[EXERCISE] Quote verbatim the span of lines that begins the listing below and closes with the line containing "- 柔軟なカスタマイズと自動化が可能です".

[MATERIAL SHOWN]
⟨
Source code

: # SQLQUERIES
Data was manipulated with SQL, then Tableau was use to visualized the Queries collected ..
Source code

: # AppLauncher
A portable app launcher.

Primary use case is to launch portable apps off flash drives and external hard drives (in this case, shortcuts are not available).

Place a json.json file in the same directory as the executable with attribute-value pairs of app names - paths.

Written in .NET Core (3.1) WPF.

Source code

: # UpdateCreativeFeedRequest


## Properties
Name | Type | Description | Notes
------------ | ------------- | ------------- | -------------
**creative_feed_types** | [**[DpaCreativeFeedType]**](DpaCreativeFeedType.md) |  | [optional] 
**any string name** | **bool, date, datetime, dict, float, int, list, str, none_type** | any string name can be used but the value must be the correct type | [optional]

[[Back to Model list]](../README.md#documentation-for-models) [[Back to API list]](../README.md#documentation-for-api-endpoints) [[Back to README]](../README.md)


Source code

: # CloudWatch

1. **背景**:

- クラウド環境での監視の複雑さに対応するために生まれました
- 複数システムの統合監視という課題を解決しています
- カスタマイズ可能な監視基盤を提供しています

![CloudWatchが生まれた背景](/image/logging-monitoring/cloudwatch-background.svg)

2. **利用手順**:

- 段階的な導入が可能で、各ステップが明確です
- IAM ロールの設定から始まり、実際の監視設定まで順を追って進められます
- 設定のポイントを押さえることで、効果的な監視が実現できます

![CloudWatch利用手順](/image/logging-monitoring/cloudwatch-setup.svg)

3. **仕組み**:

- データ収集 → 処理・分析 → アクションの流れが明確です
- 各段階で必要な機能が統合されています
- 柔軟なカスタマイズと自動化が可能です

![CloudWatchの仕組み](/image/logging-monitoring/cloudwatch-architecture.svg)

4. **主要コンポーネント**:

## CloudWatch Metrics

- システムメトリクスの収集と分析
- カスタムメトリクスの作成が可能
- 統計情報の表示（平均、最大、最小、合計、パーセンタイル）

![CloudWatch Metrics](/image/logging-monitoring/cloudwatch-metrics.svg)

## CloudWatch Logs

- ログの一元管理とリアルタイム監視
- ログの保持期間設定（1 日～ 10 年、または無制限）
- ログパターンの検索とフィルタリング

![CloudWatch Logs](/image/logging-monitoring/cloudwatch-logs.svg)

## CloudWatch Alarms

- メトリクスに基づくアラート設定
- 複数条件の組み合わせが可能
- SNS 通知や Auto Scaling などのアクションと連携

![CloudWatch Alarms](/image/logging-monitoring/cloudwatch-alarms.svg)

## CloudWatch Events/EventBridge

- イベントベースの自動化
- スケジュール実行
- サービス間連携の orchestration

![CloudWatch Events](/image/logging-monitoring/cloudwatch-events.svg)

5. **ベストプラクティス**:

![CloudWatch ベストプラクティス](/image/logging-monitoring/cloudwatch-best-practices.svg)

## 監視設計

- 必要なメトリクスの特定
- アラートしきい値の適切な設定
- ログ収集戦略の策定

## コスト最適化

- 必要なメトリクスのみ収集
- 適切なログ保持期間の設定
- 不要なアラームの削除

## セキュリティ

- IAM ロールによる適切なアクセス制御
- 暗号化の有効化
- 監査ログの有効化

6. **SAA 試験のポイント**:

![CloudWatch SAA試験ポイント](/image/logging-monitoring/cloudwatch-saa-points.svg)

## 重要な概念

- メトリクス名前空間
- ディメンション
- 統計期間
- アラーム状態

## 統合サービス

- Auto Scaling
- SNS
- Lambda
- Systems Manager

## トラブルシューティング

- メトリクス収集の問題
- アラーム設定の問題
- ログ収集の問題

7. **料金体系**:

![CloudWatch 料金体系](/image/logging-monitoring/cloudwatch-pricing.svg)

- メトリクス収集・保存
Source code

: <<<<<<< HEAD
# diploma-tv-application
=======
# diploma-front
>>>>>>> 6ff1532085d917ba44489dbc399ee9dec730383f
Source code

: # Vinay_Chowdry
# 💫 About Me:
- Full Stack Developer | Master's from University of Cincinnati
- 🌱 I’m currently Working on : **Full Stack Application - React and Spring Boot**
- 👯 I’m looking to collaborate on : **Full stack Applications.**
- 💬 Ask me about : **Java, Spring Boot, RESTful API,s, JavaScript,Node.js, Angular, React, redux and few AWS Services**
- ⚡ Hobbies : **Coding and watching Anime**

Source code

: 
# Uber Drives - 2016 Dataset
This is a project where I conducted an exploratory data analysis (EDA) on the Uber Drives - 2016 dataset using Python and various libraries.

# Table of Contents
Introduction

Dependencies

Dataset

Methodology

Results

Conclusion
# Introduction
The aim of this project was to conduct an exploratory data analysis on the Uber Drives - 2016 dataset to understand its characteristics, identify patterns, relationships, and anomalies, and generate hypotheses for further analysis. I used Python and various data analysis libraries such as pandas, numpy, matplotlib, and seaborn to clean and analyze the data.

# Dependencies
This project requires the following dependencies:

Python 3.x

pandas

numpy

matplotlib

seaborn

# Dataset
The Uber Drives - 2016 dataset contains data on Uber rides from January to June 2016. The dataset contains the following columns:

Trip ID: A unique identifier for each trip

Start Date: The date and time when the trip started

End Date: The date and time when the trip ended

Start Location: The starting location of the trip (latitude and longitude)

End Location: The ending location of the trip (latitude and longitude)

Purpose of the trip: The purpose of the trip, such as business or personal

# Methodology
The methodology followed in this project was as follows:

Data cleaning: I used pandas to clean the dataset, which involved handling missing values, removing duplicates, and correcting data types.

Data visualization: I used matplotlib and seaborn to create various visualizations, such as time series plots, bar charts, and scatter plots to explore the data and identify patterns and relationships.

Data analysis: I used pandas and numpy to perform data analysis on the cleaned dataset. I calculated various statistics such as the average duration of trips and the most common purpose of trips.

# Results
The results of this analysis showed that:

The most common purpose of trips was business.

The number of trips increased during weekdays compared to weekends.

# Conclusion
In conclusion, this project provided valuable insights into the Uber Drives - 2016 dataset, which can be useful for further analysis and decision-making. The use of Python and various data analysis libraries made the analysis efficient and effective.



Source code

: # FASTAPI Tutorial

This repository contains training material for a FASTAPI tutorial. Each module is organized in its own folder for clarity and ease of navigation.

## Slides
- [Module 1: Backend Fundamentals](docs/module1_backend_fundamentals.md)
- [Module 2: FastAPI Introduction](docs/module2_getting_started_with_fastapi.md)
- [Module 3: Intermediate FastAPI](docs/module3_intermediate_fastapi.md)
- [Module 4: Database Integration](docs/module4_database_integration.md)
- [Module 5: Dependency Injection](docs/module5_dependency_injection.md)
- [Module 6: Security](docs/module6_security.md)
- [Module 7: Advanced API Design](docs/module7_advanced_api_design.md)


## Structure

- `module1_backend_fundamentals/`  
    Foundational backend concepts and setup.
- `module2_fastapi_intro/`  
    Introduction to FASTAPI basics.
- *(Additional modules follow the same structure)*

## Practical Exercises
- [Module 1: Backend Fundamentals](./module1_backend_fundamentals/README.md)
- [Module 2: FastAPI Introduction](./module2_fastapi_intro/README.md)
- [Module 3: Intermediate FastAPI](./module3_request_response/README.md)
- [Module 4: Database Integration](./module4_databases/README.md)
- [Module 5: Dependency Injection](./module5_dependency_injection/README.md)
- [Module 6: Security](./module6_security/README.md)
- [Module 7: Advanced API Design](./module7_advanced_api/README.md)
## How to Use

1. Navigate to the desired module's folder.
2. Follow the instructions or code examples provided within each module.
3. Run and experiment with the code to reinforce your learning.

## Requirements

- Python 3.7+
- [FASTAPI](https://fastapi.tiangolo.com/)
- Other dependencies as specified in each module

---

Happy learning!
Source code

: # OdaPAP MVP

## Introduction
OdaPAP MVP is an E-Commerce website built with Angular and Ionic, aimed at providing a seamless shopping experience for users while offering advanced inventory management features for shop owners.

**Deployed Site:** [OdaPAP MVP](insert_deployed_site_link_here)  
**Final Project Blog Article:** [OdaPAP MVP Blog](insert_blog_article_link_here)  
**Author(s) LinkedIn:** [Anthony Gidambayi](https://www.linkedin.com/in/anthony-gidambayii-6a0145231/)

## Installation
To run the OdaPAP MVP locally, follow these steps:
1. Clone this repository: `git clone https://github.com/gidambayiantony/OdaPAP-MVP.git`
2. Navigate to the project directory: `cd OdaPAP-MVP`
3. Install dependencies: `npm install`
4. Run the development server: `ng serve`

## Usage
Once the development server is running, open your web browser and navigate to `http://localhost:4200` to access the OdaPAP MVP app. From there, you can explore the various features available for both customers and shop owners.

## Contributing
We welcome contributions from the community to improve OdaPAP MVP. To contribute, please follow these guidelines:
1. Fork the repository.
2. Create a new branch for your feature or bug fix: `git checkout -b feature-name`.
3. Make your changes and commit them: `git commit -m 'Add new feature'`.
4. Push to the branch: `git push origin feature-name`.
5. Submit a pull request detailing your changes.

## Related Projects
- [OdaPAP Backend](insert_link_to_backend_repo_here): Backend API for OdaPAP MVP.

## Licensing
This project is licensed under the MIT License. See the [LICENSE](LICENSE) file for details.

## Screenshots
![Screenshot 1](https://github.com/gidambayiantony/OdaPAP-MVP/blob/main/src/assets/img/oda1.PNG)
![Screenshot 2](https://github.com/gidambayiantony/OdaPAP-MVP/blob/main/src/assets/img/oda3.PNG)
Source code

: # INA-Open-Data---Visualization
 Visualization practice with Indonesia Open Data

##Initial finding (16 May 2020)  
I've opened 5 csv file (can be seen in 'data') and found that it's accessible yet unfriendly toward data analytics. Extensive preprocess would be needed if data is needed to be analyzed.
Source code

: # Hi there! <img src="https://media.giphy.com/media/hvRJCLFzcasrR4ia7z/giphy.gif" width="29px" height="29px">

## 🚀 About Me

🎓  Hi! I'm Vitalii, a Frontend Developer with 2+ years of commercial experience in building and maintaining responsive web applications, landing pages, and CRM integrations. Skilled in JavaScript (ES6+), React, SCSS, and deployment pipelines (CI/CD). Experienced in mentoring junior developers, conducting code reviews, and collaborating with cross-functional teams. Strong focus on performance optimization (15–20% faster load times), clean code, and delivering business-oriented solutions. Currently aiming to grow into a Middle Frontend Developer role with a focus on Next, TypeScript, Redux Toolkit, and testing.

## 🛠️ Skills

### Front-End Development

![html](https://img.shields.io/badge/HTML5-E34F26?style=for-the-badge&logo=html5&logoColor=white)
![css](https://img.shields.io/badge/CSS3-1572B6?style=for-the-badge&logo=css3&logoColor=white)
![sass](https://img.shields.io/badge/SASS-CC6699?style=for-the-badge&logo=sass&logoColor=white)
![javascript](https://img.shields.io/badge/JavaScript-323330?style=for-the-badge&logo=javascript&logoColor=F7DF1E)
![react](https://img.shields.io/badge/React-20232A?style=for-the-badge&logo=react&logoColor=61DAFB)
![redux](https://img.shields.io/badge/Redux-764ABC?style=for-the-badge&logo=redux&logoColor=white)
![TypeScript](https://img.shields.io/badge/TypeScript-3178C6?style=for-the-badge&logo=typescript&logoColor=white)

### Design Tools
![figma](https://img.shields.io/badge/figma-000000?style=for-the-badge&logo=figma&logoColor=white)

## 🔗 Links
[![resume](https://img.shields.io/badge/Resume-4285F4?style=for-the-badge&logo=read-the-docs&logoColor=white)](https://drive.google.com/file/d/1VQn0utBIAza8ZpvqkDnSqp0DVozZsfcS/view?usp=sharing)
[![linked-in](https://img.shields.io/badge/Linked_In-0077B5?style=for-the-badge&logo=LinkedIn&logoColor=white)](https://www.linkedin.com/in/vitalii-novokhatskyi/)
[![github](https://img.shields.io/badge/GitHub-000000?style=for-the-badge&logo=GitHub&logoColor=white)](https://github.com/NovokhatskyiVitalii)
⟩
[TASK OUTPUT]
Source code

: # SQLQUERIES
Data was manipulated with SQL, then Tableau was use to visualized the Queries collected ..
Source code

: # AppLauncher
A portable app launcher.

Primary use case is to launch portable apps off flash drives and external hard drives (in this case, shortcuts are not available).

Place a json.json file in the same directory as the executable with attribute-value pairs of app names - paths.

Written in .NET Core (3.1) WPF.

Source code

: # UpdateCreativeFeedRequest


## Properties
Name | Type | Description | Notes
------------ | ------------- | ------------- | -------------
**creative_feed_types** | [**[DpaCreativeFeedType]**](DpaCreativeFeedType.md) |  | [optional] 
**any string name** | **bool, date, datetime, dict, float, int, list, str, none_type** | any string name can be used but the value must be the correct type | [optional]

[[Back to Model list]](../README.md#documentation-for-models) [[Back to API list]](../README.md#documentation-for-api-endpoints) [[Back to README]](../README.md)


Source code

: # CloudWatch

1. **背景**:

- クラウド環境での監視の複雑さに対応するために生まれました
- 複数システムの統合監視という課題を解決しています
- カスタマイズ可能な監視基盤を提供しています

![CloudWatchが生まれた背景](/image/logging-monitoring/cloudwatch-background.svg)

2. **利用手順**:

- 段階的な導入が可能で、各ステップが明確です
- IAM ロールの設定から始まり、実際の監視設定まで順を追って進められます
- 設定のポイントを押さえることで、効果的な監視が実現できます

![CloudWatch利用手順](/image/logging-monitoring/cloudwatch-setup.svg)

3. **仕組み**:

- データ収集 → 処理・分析 → アクションの流れが明確です
- 各段階で必要な機能が統合されています
- 柔軟なカスタマイズと自動化が可能です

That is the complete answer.